A tiny spark is usually enough to ignite the memory. This time it was the sound of pages sticking together as I attempted to leaf through an ancient volume placed too near the window pane. It's a common result of humidity. I lingered for more time than was needed, separating the pages one by one, and somehow his name surfaced again, quietly, without asking.
One finds a unique attribute in esteemed figures like the Sayadaw. They are not frequently seen in the public eye. Perhaps their presence is only felt from a great distance, viewed through a lens of stories, memories, and vague citations that no one can quite place. When I think of Tharmanay Kyaw Sayadaw, he is defined by his absences. The void of drama, the void of rush, and the void of commentary. These very voids speak more eloquently than any speech.
I remember once asking someone about him. It wasn't a direct or official inquiry. Just a casual question, as if I were asking about the weather. The person gave a nod and a faint smile, then remarked “Ah, Sayadaw… he possesses great steadiness.” The conversation ended there, without any expansion. At the time, I felt slightly disappointed. Looking back, I realize the answer was ideal.
It’s mid-afternoon where I am. The ambient light is unremarkable, devoid of any drama For no particular reason, I am seated on the floor instead of the furniture. Maybe my back wanted a different kind of complaint today. I am reflecting on the nature of steadiness and how more info seldom it is found. While wisdom is often discussed, steadiness appears to be the greater challenge. One can appreciate wisdom from a great distance. Steadiness has to be lived next to, day after day.
Tharmanay Kyaw Sayadaw navigated a lifetime of constant change Changes in politics and society, the gradual decay and rapid reconstruction that has come to represent modern Burmese history. And still, when he is the subject of conversation, people don't dwell on his beliefs or stances. They speak primarily of his consistency. As if he was a reference point that didn’t move while everything else did. It is difficult to understand how one can maintain that state without turning stiff. Such a balance appears almost beyond human capability.

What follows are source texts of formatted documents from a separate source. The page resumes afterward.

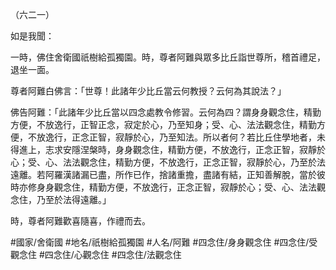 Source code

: （六二一）

如是我聞：

一時，佛住舍衛國祇樹給孤獨園。時，尊者阿難與眾多比丘詣世尊所，稽首禮足，退坐一面。

尊者阿難白佛言：「世尊！此諸年少比丘當云何教授？云何為其說法？」

佛告阿難：「此諸年少比丘當以四念處教令修習。云何為四？謂身身觀念住，精勤方便，不放逸行，正智正念，寂定於心，乃至知身；受、心、法法觀念住，精勤方便，不放逸行，正念正智，寂靜於心，乃至知法。所以者何？若比丘住學地者，未得進上，志求安隱涅槃時，身身觀念住，精勤方便，不放逸行，正念正智，寂靜於心；受、心、法法觀念住，精勤方便，不放逸行，正念正智，寂靜於心，乃至於法遠離。若阿羅漢諸漏已盡，所作已作，捨諸重擔，盡諸有結，正知善解脫，當於彼時亦修身身觀念住，精勤方便，不放逸行，正念正智，寂靜於心；受、心、法法觀念住，乃至於法得遠離。」

時，尊者阿難歡喜隨喜，作禮而去。

#國家/舍衛國
#地名/祇樹給孤獨園
#人名/阿難
#四念住/身身觀念住
#四念住/受觀念住
#四念住/心觀念住
#四念住/法觀念住
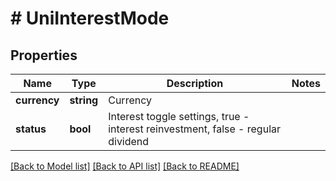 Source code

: # # UniInterestMode

## Properties

Name | Type | Description | Notes
------------ | ------------- | ------------- | -------------
**currency** | **string** | Currency | 
**status** | **bool** | Interest toggle settings, true - interest reinvestment, false - regular dividend | 

[[Back to Model list]](../../README.md#documentation-for-models) [[Back to API list]](../../README.md#documentation-for-api-endpoints) [[Back to README]](../../README.md)
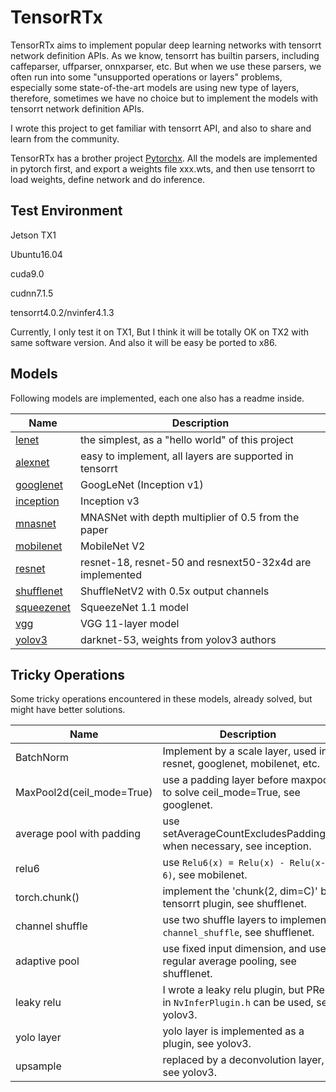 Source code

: # TensorRTx

TensorRTx aims to implement popular deep learning networks with tensorrt network definition APIs. As we know, tensorrt has builtin parsers, including caffeparser, uffparser, onnxparser, etc. But when we use these parsers, we often run into some "unsupported operations or layers" problems, especially some state-of-the-art models are using new type of layers, therefore, sometimes we have no choice but to implement the models with tensorrt network definition APIs.

I wrote this project to get familiar with tensorrt API, and also to share and learn from the community.

TensorRTx has a brother project [Pytorchx](https://github.com/wang-xinyu/pytorchx). All the models are implemented in pytorch first, and export a weights file xxx.wts, and then use tensorrt to load weights, define network and do inference.

## Test Environment

Jetson TX1

Ubuntu16.04

cuda9.0

cudnn7.1.5

tensorrt4.0.2/nvinfer4.1.3

Currently, I only test it on TX1, But I think it will be totally OK on TX2 with same software version. And also it will be easy be ported to x86.

## Models

Following models are implemented, each one also has a readme inside.

|Name | Description |
|-|-|
|[lenet](./lenet) | the simplest, as a "hello world" of this project |
|[alexnet](./alexnet)| easy to implement, all layers are supported in tensorrt |
|[googlenet](./googlenet)| GoogLeNet (Inception v1) |
|[inception](./inceptionv3)| Inception v3 |
|[mnasnet](./mnasnet)| MNASNet with depth multiplier of 0.5 from the paper |
|[mobilenet](./mobilenetv2)| MobileNet V2 |
|[resnet](./resnet)| resnet-18, resnet-50 and resnext50-32x4d are implemented |
|[shufflenet](./shufflenetv2)| ShuffleNetV2 with 0.5x output channels |
|[squeezenet](./squeezenet)| SqueezeNet 1.1 model |
|[vgg](./vgg)| VGG 11-layer model |
|[yolov3](./yolov3)| darknet-53, weights from yolov3 authors |

## Tricky Operations

Some tricky operations encountered in these models, already solved, but might have better solutions.

|Name | Description |
|-|-|
|BatchNorm| Implement by a scale layer, used in resnet, googlenet, mobilenet, etc. |
|MaxPool2d(ceil_mode=True)| use a padding layer before maxpool to solve ceil_mode=True, see googlenet. |
|average pool with padding| use setAverageCountExcludesPadding() when necessary, see inception. |
|relu6| use `Relu6(x) = Relu(x) - Relu(x-6)`, see mobilenet. |
|torch.chunk()| implement the 'chunk(2, dim=C)' by tensorrt plugin, see shufflenet. |
|channel shuffle| use two shuffle layers to implement `channel_shuffle`, see shufflenet. |
|adaptive pool| use fixed input dimension, and use regular average pooling, see shufflenet. |
|leaky relu| I wrote a leaky relu plugin, but PRelu in `NvInferPlugin.h` can be used, see yolov3. |
|yolo layer| yolo layer is implemented as a plugin, see yolov3. |
|upsample| replaced by a deconvolution layer, see yolov3. |

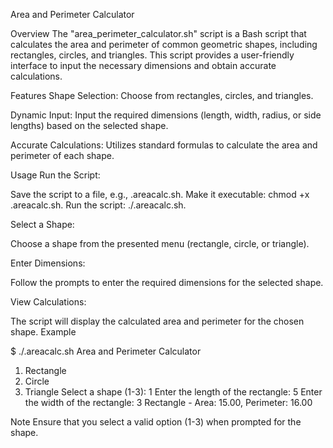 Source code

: Area and Perimeter Calculator

Overview
The "area_perimeter_calculator.sh" script is a Bash script that calculates the area and perimeter of common geometric shapes, including rectangles, circles, and triangles. This script provides a user-friendly interface to input the necessary dimensions and obtain accurate calculations.

Features
Shape Selection: Choose from rectangles, circles, and triangles.

Dynamic Input: Input the required dimensions (length, width, radius, or side lengths) based on the selected shape.

Accurate Calculations: Utilizes standard formulas to calculate the area and perimeter of each shape.

Usage
Run the Script:

Save the script to a file, e.g., .areacalc.sh.
Make it executable: chmod +x .areacalc.sh.
Run the script: ./.areacalc.sh.

Select a Shape:

Choose a shape from the presented menu (rectangle, circle, or triangle).

Enter Dimensions:

Follow the prompts to enter the required dimensions for the selected shape.

View Calculations:

The script will display the calculated area and perimeter for the chosen shape.
Example

$ ./.areacalc.sh
Area and Perimeter Calculator
1. Rectangle
2. Circle
3. Triangle
Select a shape (1-3): 1
Enter the length of the rectangle: 5
Enter the width of the rectangle: 3
Rectangle - Area: 15.00, Perimeter: 16.00

Note
Ensure that you select a valid option (1-3) when prompted for the shape.
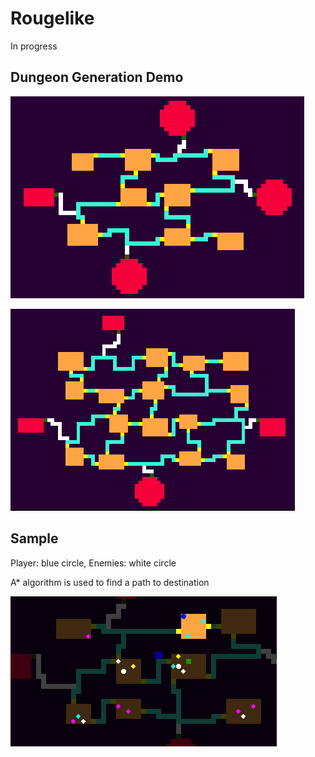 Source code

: # Rougelike

In progress



## Dungeon Generation Demo

![43](https://github.com/omukazu/Rougelike/blob/images/images/43demo.png)



![54](https://github.com/omukazu/Rougelike/blob/images/images/54demo.png)



## Sample

Player: blue circle, Enemies: white circle

A* algorithm is used to find a path to destination

![search](https://github.com/omukazu/Rougelike/blob/images/images/search.gif) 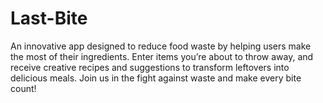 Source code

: # Last-Bite
An innovative app designed to reduce food waste by helping users make the most of their ingredients. Enter items you’re about to throw away, and receive creative recipes and suggestions to transform leftovers into delicious meals. Join us in the fight against waste and make every bite count!
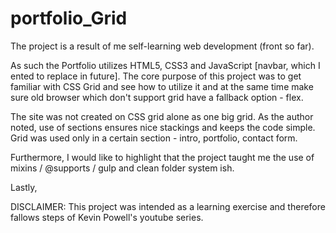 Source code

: # portfolio_Grid

The project is a result of me self-learning web development (front so far).

As such the Portfolio utilizes HTML5, CSS3 and JavaScript [navbar, which I ented to replace in future]. The core purpose of this project
was to get familiar with CSS Grid and see how to utilize it and at the same time make sure old browser which don't support grid have a fallback option - flex.

The site was not created on CSS grid alone as one big grid. As the author noted, use of sections ensures nice stackings and keeps the code simple. Grid
was used only in a certain section - intro, portfolio, contact form.

Furthermore, I would like to highlight that the project taught me the use of mixins / @supports / gulp and clean folder system ish.

Lastly,

DISCLAIMER: This project was intended as a learning exercise and therefore fallows steps of Kevin Powell's youtube series.
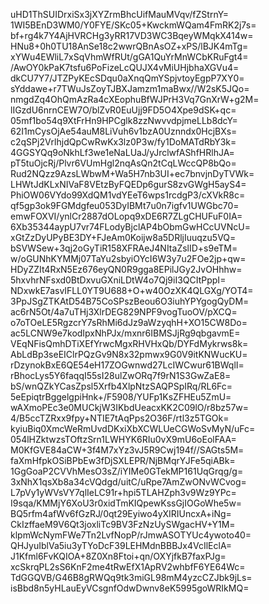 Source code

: uHD1ThSUIDrxiSx3jXYZrmBhcUifMauMVqv/fZStrnY=
1WI5BEnD3WM0/Y0FYE/SKc05+KwckmWQam4FmRK2j7s=
bf+rg4k7Y4AjHVRCHg3yRR17VD3WC3BqeyWMqkX414w=
HNu8+0h0TU18AnSe18c2wwrQBnAsOZ+xPS/lBJK4mTg=
xYWu4EWliL7xSqVhmWfRUt/gGA1QuYrMnWCbKRuFgt4=
/AwOY0kPaK7tsfu6PoFizeLcQUJX4vMiUHjbhaXGVu4=
dkCU7Y7/JTZPyKEcSDqu0aXnqQmYSpjvtoyEgpP7XY0=
sYddawe+r7TWuJsZoyTJBXJamzm1maBwx//W2sK5JQo=
nmgdZq4OhQmAzRa4cXEophuBfWJPrH3Vq7GnXrW+g2M=
lIGzdU6nrnCEW7O/blZvR0EuUjj9FD5O4Xpe9dSK+qc=
05mf1bo54q9XtFrHn9HPCglk8zzNwvvdpjmeLLb8dcY=
62I1mCysOjAe54auM8LiVuh6v1bzA0Uznndx0HcjBXs=
c2qSPj2VrlhjdQpCwRwKx3lz0P3w/fy1DoMATdRbY3k=
4GGSYQq9oNkhLf3we1eNaLUaJ/yJrclwfAShfHRlhJA=
pT5tuOjcRj/Plvr6VUmHgl2nqAsQn2tCqLWccQP8bQo=
Rud2NQzz9AzsLWbwM+Wa5H7nb3UI+ec7bnvjnDyTVWk=
LHWtJdKLxNIVaF8VEtzByFQEDp6gurS8zvGWgH5ayS4=
PhiOW06VYdo99XdQM1vdYEeT6wps1rcdgP3/cXVkR8c=
qf5gp3ok9FGMdgfeu053DyIBMt7u0n7igfv1UWGbc70=
emwFOXVI/ynlCr2887dOLopq9xDE6R7ZLgCHUFuF0IA=
6Xb35344aypU7vr74FLodyBjclAP4bObmGwHCcUVNcU=
xGtZzDyUPyBE3DY+FJeAm0Koijw8a5DRljIuuqzu5VQ=
bSVWSew+3qj2oGyTiR158XFRAeJ4NItaZslID+s9eTM=
w/oGUNhKYMMj07TaYu2sbyiOYcI6W3y7u2FOe2jp+qw=
HDyZZIt4RxN5Ez676eyQN0R9gga8EPilJGy2JvOHhhw=
5hxvhrNFsxd0BtDxvuGXniLDtW4o7Qj9iI3QCItPppI=
NDxwkE7asvIFLL0YT9U688+O+w40OzXK4QLGXg/YOT4=
3PpJSgZTKAtD54B75CoSPszBeou6O3iuhYPYgogQyDM=
ac6rN5Ot/4a7uTHj3XlrDEG829NPF9vogTuoOV/pXCQ=
o7oTOeLE5RgzcrY7sRhMi6dJz9aWzyqhH+XO15CW8Do=
ac5LCNW9e7kodIpxNhPJx/mxnr6IBMSJjRg9qbgavmE=
VEqNFisQmhDTiXEfYrwcMgxRHVHxQb/DYFdMykrws8k=
AbLdBp3seEIClrPQzGv9N8x32pmwx9G0V9itKNWucKU=
rDzynokBxE6QE54eH17ZOGwnwd27LcIWCwur61BWqlI=
rBhocLys5Y6faqqI55sI28ulZwORq7f9rN1S3GwZaE8=
bS/wnQZkYCasZpsl5Xrfb4XlpNtzSAQPSpIRq/RL6Fc=
5eEpiqtrBggelgpiHnk+/F5908/YUFp1KsZFHEu5ZmU=
wAXmoPEc3e0MUCkjW3IKbdUeacxKK2C09lO/r8bz57w=
4/B5ccTZRxx9fpy+NTIE7tAqPps2O36F/rtl3z5TGOk=
kyiuBiq0XmcWeRmUvdDKxiXbXCWLUeCGWoSvMyN/uFc=
054lHZktwzsTOftzSrn1LWHYK6RIu0vX9mU6oEolFAA=
M0KfGVE84aCW+3f4M7xYz3vJ5R9Cwj194f//SAGts5M=
faXmHfpkOSiBPbEw3fDjSXLEPR/NjBMqrYJFe5qiABk=
1GgGoaP2CVVhMesO3sZ/iYIMe0GTekMP161UqGrqg/g=
3xNhX1qsXb8a34cVQdgd/uitC/uRpe7AmZwONvWCvog=
L7pVy1yWVsVY7qlIeLC91r+hpi5TLAHZph3v9Wz9YPc=
I9sqa/KMMjY6XoU3r0xidTmKIQpewKssGjIOGoWhe5w=
BQ5rfm4afWv6fGzRJ/0qt29Eyiwo4yXIRIUncxA+iNg=
CkIzffaeM9V6Qt3joxliTc9BV3FzNzUySWgacHV+Y1M=
klpmWcNymFWe7Tn2LvfNopP/rJmwASOTYUc4ywoto40=
QHJyuIblVa5iu3yTYoDcF39LEHMdnBBBJx4VcIlEclA=
J1Kfml6FvKQIOA+8Z0Xn8Ftoi+qn/OXYjfkB7faxPJg=
xcSkrqPL2sS6KnF2me4tRwEfX1ApRV2whbfF6YE64Wc=
TdGGQVB/G46B8gRWQq9tk3miGL98mM4yzcCZJbk9jLs=
isBbd8n5yHLauEyVCsgnfOdwDwnv8eK5995goWRIkMQ=
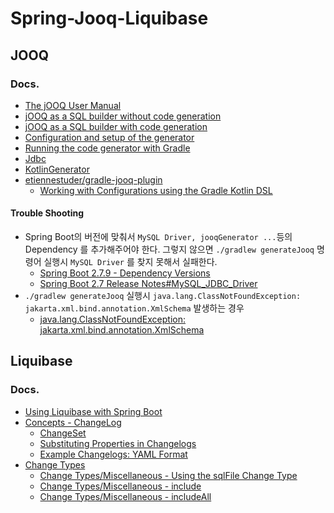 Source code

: # Spring-Jooq-Liquibase

## JOOQ

### Docs.

- [The jOOQ User Manual](https://www.jooq.org/doc/3.14/manual/)
- [jOOQ as a SQL builder without code generation](https://www.jooq.org/doc/3.14/manual/getting-started/use-cases/jooq-as-a-sql-builder-without-codegeneration/)
- [jOOQ as a SQL builder with code generation](https://www.jooq.org/doc/3.14/manual/getting-started/use-cases/jooq-as-a-sql-builder-with-code-generation/)
- [Configuration and setup of the generator](https://www.jooq.org/doc/3.14/manual/code-generation/codegen-configuration/)
- [Running the code generator with Gradle](https://www.jooq.org/doc/3.14/manual/code-generation/codegen-gradle/)
- [Jdbc](https://www.jooq.org/doc/3.14/manual/code-generation/codegen-advanced/codegen-config-jdbc/)
- [KotlinGenerator](https://www.jooq.org/doc/3.14/manual/code-generation/kotlingenerator/)
- [etiennestuder/gradle-jooq-plugin](https://github.com/etiennestuder/gradle-jooq-plugin)
    - [Working with Configurations using the Gradle Kotlin DSL](https://github.com/etiennestuder/gradle-jooq-plugin/blob/main/KotlinDSL.md)

#### Trouble Shooting

- Spring Boot의 버전에 맞춰서 `MySQL Driver, jooqGenerator ...`등의 Dependency 를 추가해주어야 한다. 그렇지 않으면 `./gradlew generateJooq` 명령어
  실행시 `MySQL Driver` 를 찾지 못해서 실패한다.
    - [Spring Boot 2.7.9 - Dependency Versions](https://docs.spring.io/spring-boot/docs/2.7.9/reference/html/dependency-versions.html)
    - [Spring Boot 2.7 Release Notes#MySQL_JDBC_Driver](https://github.com/spring-projects/spring-boot/wiki/Spring-Boot-2.7-Release-Notes#mysql-jdbc-driver)
- `./gradlew generateJooq` 실행시 `java.lang.ClassNotFoundException: jakarta.xml.bind.annotation.XmlSchema` 발생하는 경우
    - [java.lang.ClassNotFoundException: jakarta.xml.bind.annotation.XmlSchema](https://github.com/etiennestuder/gradle-jooq-plugin/issues/209)

## Liquibase

### Docs.

- [Using Liquibase with Spring Boot](https://docs.liquibase.com/tools-integrations/springboot/springboot.html)
- [Concepts - ChangeLog](https://docs.liquibase.com/concepts/changelogs/home.html)
    - [ChangeSet](https://docs.liquibase.com/concepts/changelogs/changeset.html)
    - [Substituting Properties in Changelogs](https://docs.liquibase.com/concepts/changelogs/property-substitution.html)
    - [Example Changelogs: YAML Format](https://docs.liquibase.com/concepts/changelogs/yaml-format.html)
- [Change Types](https://docs.liquibase.com/change-types/home.html)
    - [Change Types/Miscellaneous - Using the sqlFile Change Type](https://docs.liquibase.com/change-types/sql-file.html)
    - [Change Types/Miscellaneous - include](https://docs.liquibase.com/change-types/include.html)
    - [Change Types/Miscellaneous - includeAll](https://docs.liquibase.com/change-types/includeall.html)
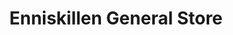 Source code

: ---
title: "Enniskillen General Store"
url: /oshawa/enniskillen-general-store/
shop: convenience
--- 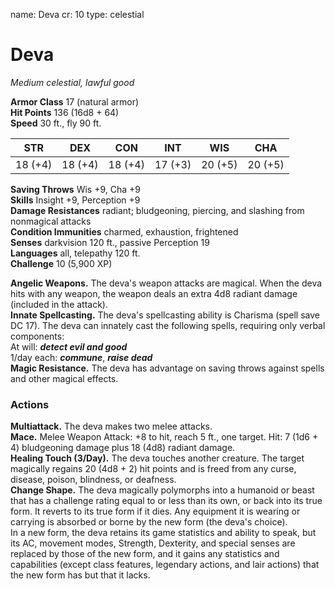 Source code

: name: Deva
cr: 10
type: celestial

# Deva 
_Medium celestial, lawful good_

**Armor Class** 17 (natural armor)    
**Hit Points** 136 (16d8 + 64)    
**Speed** 30 ft., fly 90 ft. 

| STR      | DEX     | CON      | INT     | WIS     | CHA     |
|----------|---------|----------|---------|---------|---------|
| 18 (+4)  | 18 (+4) | 18 (+4)  | 17 (+3) | 20 (+5) | 20 (+5) |

**Saving Throws** Wis +9, Cha +9    
**Skills** Insight +9, Perception +9    
**Damage Resistances** radiant; bludgeoning, piercing, and slashing from nonmagical attacks      
**Condition Immunities** charmed, exhaustion, frightened    
**Senses** darkvision 120 ft., passive Perception 19    
**Languages** all, telepathy 120 ft.    
**Challenge** 10 (5,900 XP) 

**Angelic Weapons.** The deva's weapon attacks are magical. When the deva hits with any weapon, the weapon deals an extra 4d8 radiant damage (included in the attack).   
**Innate Spellcasting.** The deva's spellcasting ability is Charisma (spell save DC 17). The deva can innately cast the following spells, requiring only verbal components:    
At will: **_detect evil and good_**    
1/day each: **_commune_**, **_raise dead_**    
**Magic Resistance.** The deva has advantage on saving throws against spells and other magical effects. 

### Actions 
**Multiattack.** The deva makes two melee attacks.    
**Mace.** Melee Weapon Attack: +8 to hit, reach 5 ft., one target. Hit: 7 (1d6 + 4) bludgeoning damage plus 18 (4d8) radiant damage.    
**Healing Touch (3/Day).** The deva touches another creature. The target magically regains 20 (4d8 + 2) hit points and is freed from any curse, disease, poison, blindness, or deafness.    
**Change Shape.** The deva magically polymorphs into a humanoid or beast that has a challenge rating equal to or less than its own, or back into its true form. It reverts to its true form if it dies. Any equipment it is wearing or carrying is absorbed or borne by the new form (the deva's choice).    
In a new form, the deva retains its game statistics and ability to speak, but its AC, movement modes, Strength, Dexterity, and special senses are replaced by those of the new form, and it gains any statistics and capabilities (except class features, legendary actions, and lair actions) that the new form has but that it lacks. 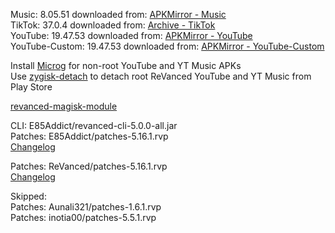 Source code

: Music: 8.05.51
downloaded from: [APKMirror - Music](https://www.apkmirror.com/apk/google-inc/youtube-music/youtube-music-8-05-51-release/youtube-music-8-05-51-android-apk-download/)  
TikTok: 37.0.4
downloaded from: [Archive - TikTok](https://archive.org/download/e85-apks/apks/com.zhiliaoapp.musically)  
YouTube: 19.47.53
downloaded from: [APKMirror - YouTube](https://www.apkmirror.com/apk/google-inc/youtube/youtube-19-47-53-release/youtube-19-47-53-android-apk-download/)  
YouTube-Custom: 19.47.53
downloaded from: [APKMirror - YouTube-Custom](https://www.apkmirror.com/)  

Install [Microg](https://github.com/ReVanced/GmsCore/releases) for non-root YouTube and YT Music APKs  
Use [zygisk-detach](https://github.com/j-hc/zygisk-detach) to detach root ReVanced YouTube and YT Music from Play Store  

[revanced-magisk-module](https://github.com/E85Addict/revanced-magisk-module)
  
CLI: E85Addict/revanced-cli-5.0.0-all.jar  
Patches: E85Addict/patches-5.16.1.rvp  
[Changelog](https://github.com/E85Addict/revanced-patches/releases/tag/v5.16.1)

Patches: ReVanced/patches-5.16.1.rvp  
[Changelog](https://github.com/ReVanced/revanced-patches/releases/tag/v5.16.1)  

Skipped:  
Patches: Aunali321/patches-1.6.1.rvp  
Patches: inotia00/patches-5.5.1.rvp      
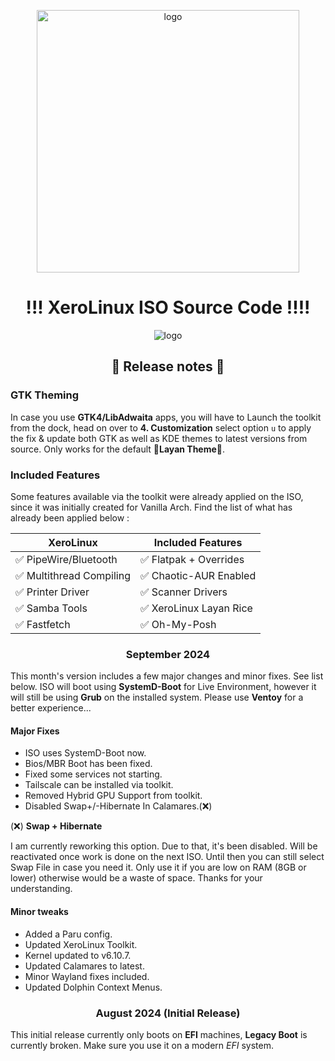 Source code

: <p align="center">
    <img width="420" src="https://i.imgur.com/QWqMIsr.png" alt="logo">
</p>

<h1 align="center">!!! XeroLinux ISO Source Code !!!!</h1>

<p align="center">
    <img src="https://i.imgur.com/ejZ1ZQv.png" alt="logo">
</p>

<h2 align="center">🚀 Release notes 🚀</h2>

### GTK Theming

In case you use **GTK4/LibAdwaita** apps, you will have to Launch the toolkit from the dock, head on over to **4. Customization** select option `u` to apply the fix & update both GTK as well as KDE themes to latest versions from source. Only works for the default 🎨**Layan Theme**🎨.

### Included Features

Some features available via the toolkit were already applied on the ISO, since it was initially created for Vanilla Arch. Find the list of what has already been applied below :

<div align="center">

| XeroLinux                | Included Features       |
| ----------------------   | ----------------------  |
| ✅ PipeWire/Bluetooth    | ✅ Flatpak + Overrides  |
| ✅ Multithread Compiling | ✅ Chaotic-AUR Enabled  |
| ✅ Printer Driver        | ✅ Scanner Drivers      |
| ✅ Samba Tools           | ✅ XeroLinux Layan Rice |
| ✅ Fastfetch             | ✅ Oh-My-Posh           |

</div>

<h3 align="center">September 2024</h3>

This month's version includes a few major changes and minor fixes. See list below. ISO will boot using **SystemD-Boot** for Live Environment, however it will still be using **Grub** on the installed system. Please use **Ventoy** for a better experience...

#### Major Fixes

- ISO uses SystemD-Boot now.
- Bios/MBR Boot has been fixed.
- Fixed some services not starting.
- Tailscale can be installed via toolkit.
- Removed Hybrid GPU Support from toolkit.
- Disabled Swap+/-Hibernate In Calamares.(❌)

(❌) **Swap + Hibernate**

I am currently reworking this option. Due to that, it's been disabled. Will be reactivated once work is done on the next ISO. Until then you can still select Swap File in case you need it. Only use it if you are low on RAM (8GB or lower) otherwise would be a waste of space. Thanks for your understanding.

#### Minor tweaks

- Added a Paru config.
- Updated XeroLinux Toolkit.
- Kernel updated to v6.10.7.
- Updated Calamares to latest.
- Minor Wayland fixes included.
- Updated Dolphin Context Menus.

<h3 align="center">August 2024 (Initial Release)</h3>

This initial release currently only boots on **EFI** machines, **Legacy Boot** is currently broken. Make sure you use it on a modern *EFI* system.


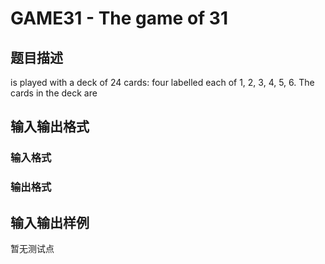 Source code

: # GAME31 - The game of 31

## 题目描述

is played with a deck of 24 cards: four labelled each of 1, 2, 3, 4, 5, 6. The cards in the deck are

## 输入输出格式

### 输入格式

### 输出格式

## 输入输出样例

暂无测试点

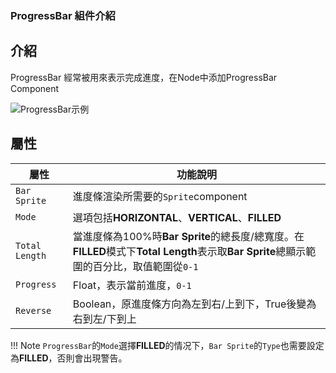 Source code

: ### ProgressBar 組件介紹

## 介紹

ProgressBar 經常被用來表示完成進度，在Node中添加ProgressBar Component

![ProgressBar示例](https://docs.cocos.com/creator/3.6/manual/zh/ui-system/components/editor/progress/add-progressbar.png)

## 屬性

| 屬性 | 功能說明 |
| ------------------- | ------------------------------------- |
|`Bar Sprite`|進度條渲染所需要的`Sprite`component|
|`Mode`|選項包括**HORIZONTAL**、**VERTICAL**、**FILLED**|
|`Total Length`|當進度條為100%時**Bar Sprite**的總長度/總寬度。在**FILLED**模式下**Total Length**表示取**Bar Sprite**總顯示範圍的百分比，取值範圍從`0-1`|
|`Progress`|Float，表示當前進度，`0-1`|
|`Reverse` |Boolean，原進度條方向為左到右/上到下，True後變為右到左/下到上|

!!! Note
    `ProgressBar`的`Mode`選擇**FILLED**的情况下，`Bar Sprite`的`Type`也需要設定為**FILLED**，否則會出現警告。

I find myself mentally revisiting a brief instant, though I can’t even be sure it really happened the way I remember it. An image of a monk arranging his robes with great deliberation, as if there was no other place he needed to be. It might have been another individual, not Tharmanay Kyaw Sayadaw. Memory tends to merge separate figures over time. But the feeling stuck. That impression of not being hurried by external pressures.
I find myself questioning the personal toll of being such an individual. Not in a dramatic fashion, but in the simple cost of daily existence. The subtle sacrifices that appear unremarkable to others. The dialogues that were never held. Allowing false impressions to persist without rebuttal. Accepting the projections of others without complaint. I cannot say if he ever pondered these things. Maybe he didn’t. Maybe that’s the point.
My hands are now covered in dust from the old book. I brush it off absentmindedly. Writing this feels slightly unnecessary, and I mean that in a good way. Utility is not the only measure of value. Sometimes it’s enough to acknowledge that specific lives leave a profound imprint. without ever attempting to provide an explanation. Tharmanay Kyaw Sayadaw is such a figure in my eyes. A presence to be felt rather than comprehended, perhaps by design.